I only took a quick look around my shelves, so my pile is actually pretty small. Sometimes having too many choices only makes the decision harder, but I am hoping that I can read two books this month rather than one. My choices:
The Diary of Lady Murasaki by Murasaki Shikibu -- "Told in a series of vignettes, it offers revealing glimpses of the Japanese imperial palace - the auspicious birth of a prince, rivalries between the Emperor's consorts, with sharp criticism of Murasaki's fellow ladies-in-waiting and drunken courtiers, and telling remarks about the timid Empress and her powerful father, Michinaga."
Attachments by Rainbow Rowell -- "Beth Fremont and Jennifer Scribner-Snyder know that somebody is monitoring their work e-mail. (Everybody in the newsroom knows. It's company policy.) But they can't quite bring themselves to take it seriously. They go on sending each other endless and endlessly hilarious e-mails, discussing every aspect of their personal lives. Meanwhile, Lincoln O'Neill can't believe this is his job now- reading other people's e-mail. When he applied to be "internet security officer," he pictured himself building firewalls and crushing hackers- not writing up a report every time a sports reporter forwards a dirty joke. When Lincoln comes across Beth's and Jennifer's messages, he knows he should turn them in. But he can't help being entertained-and captivated-by their stories."

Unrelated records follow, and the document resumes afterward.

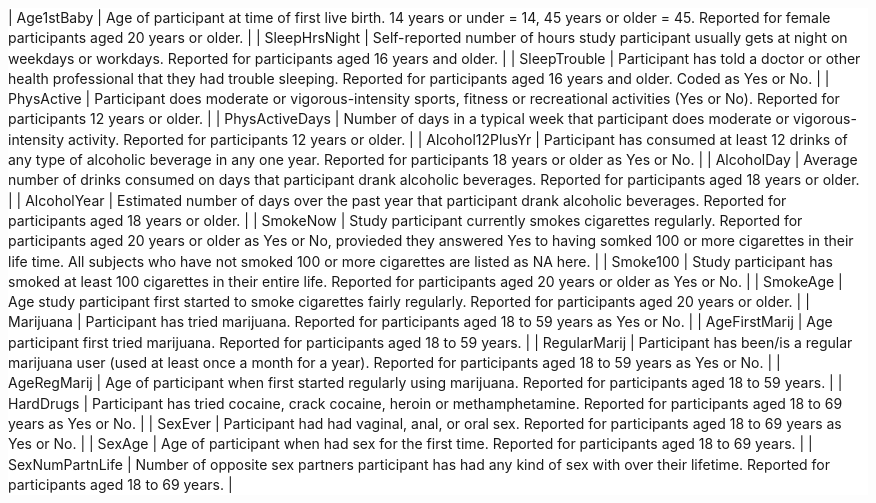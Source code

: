 | Age1stBaby      | Age of participant at time of first live birth. 14 years or under = 14, 45 years or older = 45. Reported for female participants aged 20 years or older.                                                                                                                                       |
| SleepHrsNight   | Self-reported number of hours study participant usually gets at night on weekdays or workdays. Reported for participants aged 16 years and older.                                                                                                                                              |
| SleepTrouble    | Participant has told a doctor or other health professional that they had trouble sleeping. Reported for participants aged 16 years and older. Coded as Yes or No.                                                                                                                              |
| PhysActive      | Participant does moderate or vigorous-intensity sports, fitness or recreational activities (Yes or No). Reported for participants 12 years or older.                                                                                                                                           |
| PhysActiveDays  | Number of days in a typical week that participant does moderate or vigorous-intensity activity. Reported for participants 12 years or older.                                                                                                                                                   |
| Alcohol12PlusYr | Participant has consumed at least 12 drinks of any type of alcoholic beverage in any one year. Reported for participants 18 years or older as Yes or No.                                                                                                                                       |
| AlcoholDay      | Average number of drinks consumed on days that participant drank alcoholic beverages. Reported for participants aged 18 years or older.                                                                                                                                                        |
| AlcoholYear     | Estimated number of days over the past year that participant drank alcoholic beverages. Reported for participants aged 18 years or older.                                                                                                                                                      |
| SmokeNow        | Study participant currently smokes cigarettes regularly. Reported for participants aged 20 years or older as Yes or No, provieded they answered Yes to having somked 100 or more cigarettes in their life time. All subjects who have not smoked 100 or more cigarettes are listed as NA here. |
| Smoke100        | Study participant has smoked at least 100 cigarettes in their entire life. Reported for participants aged 20 years or older as Yes or No.                                                                                                                                                      |
| SmokeAge        | Age study participant first started to smoke cigarettes fairly regularly. Reported for participants aged 20 years or older.                                                                                                                                                                    |
| Marijuana       | Participant has tried marijuana. Reported for participants aged 18 to 59 years as Yes or No.                                                                                                                                                                                                   |
| AgeFirstMarij   | Age participant first tried marijuana. Reported for participants aged 18 to 59 years.                                                                                                                                                                                                          |
| RegularMarij    | Participant has been/is a regular marijuana user (used at least once a month for a year). Reported for participants aged 18 to 59 years as Yes or No.                                                                                                                                          |
| AgeRegMarij     | Age of participant when first started regularly using marijuana. Reported for participants aged 18 to 59 years.                                                                                                                                                                                |
| HardDrugs       | Participant has tried cocaine, crack cocaine, heroin or methamphetamine. Reported for participants aged 18 to 69 years as Yes or No.                                                                                                                                                           |
| SexEver         | Participant had had vaginal, anal, or oral sex. Reported for participants aged 18 to 69 years as Yes or No.                                                                                                                                                                                    |
| SexAge          | Age of participant when had sex for the first time. Reported for participants aged 18 to 69 years.                                                                                                                                                                                             |
| SexNumPartnLife | Number of opposite sex partners participant has had any kind of sex with over their lifetime. Reported for participants aged 18 to 69 years.                                                                                                                                                   |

Dead Letters by Caite Dolan-Leach -- "Caite Dolan-Leach’s debut thriller is a literary scavenger hunt for secrets hidden everywhere from wine country to social media, and buried at the dysfunctional heart of one utterly unforgettable family."

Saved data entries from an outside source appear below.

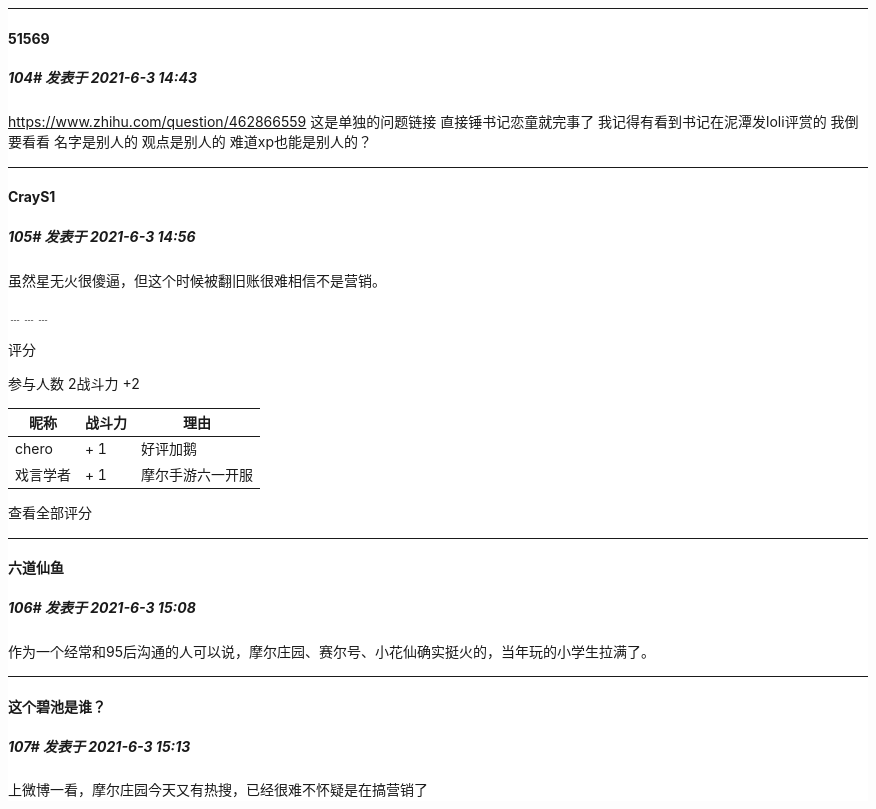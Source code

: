 *****

####  51569  
##### 104#       发表于 2021-6-3 14:43


https://www.zhihu.com/question/462866559
这是单独的问题链接
直接锤书记恋童就完事了
我记得有看到书记在泥潭发loli评赏的
我倒要看看
名字是别人的
观点是别人的
难道xp也能是别人的？


*****

####  CrayS1  
##### 105#       发表于 2021-6-3 14:56


虽然星无火很傻逼，但这个时候被翻旧账很难相信不是营销。


﹍﹍﹍

评分


 参与人数 2战斗力 +2

|昵称|战斗力|理由|
|----|---|---|
| chero| + 1|好评加鹅|
| 戏言学者| + 1|摩尔手游六一开服|


查看全部评分


*****

####  六道仙鱼  
##### 106#       发表于 2021-6-3 15:08


作为一个经常和95后沟通的人可以说，摩尔庄园、赛尔号、小花仙确实挺火的，当年玩的小学生拉满了。


*****

####  这个碧池是谁？  
##### 107#       发表于 2021-6-3 15:13


上微博一看，摩尔庄园今天又有热搜，已经很难不怀疑是在搞营销了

Love Lessons by Joan Wyndham -- "August 1939. As a teenage Catholic virgin, Joan Wyndham spent her days trying to remain pure and unsullied and her nights trying to stay alive. Huddled in the air-raid shelter, she wrote secretly and obsessively about the strange yet exhilarating times she was living through, sure that this was ' the happiest time of my life'."
Frances Donaldson: A Woman's War by Rose Deakin -- "Female farming in "The War". A laughing, crying, gripping, writer-to-be's letters to her husband through five long years of separation. She, a famous playwright's daughter from high society turned farmer, responds with candour and can-do to male dominance in the cowshed and the realities of the woman's land army volunteers. A moving must-read of feminism two generations before its time coupled with the real smell of Britain before and after Dunkirk. The fear and the relief."-- Robert Boyd.
I am leaning heavily towards Rainbow Rowell's first novel as I like the idea of the story being told through emails. just out of curiosity, do you have a favorite epistolary novel?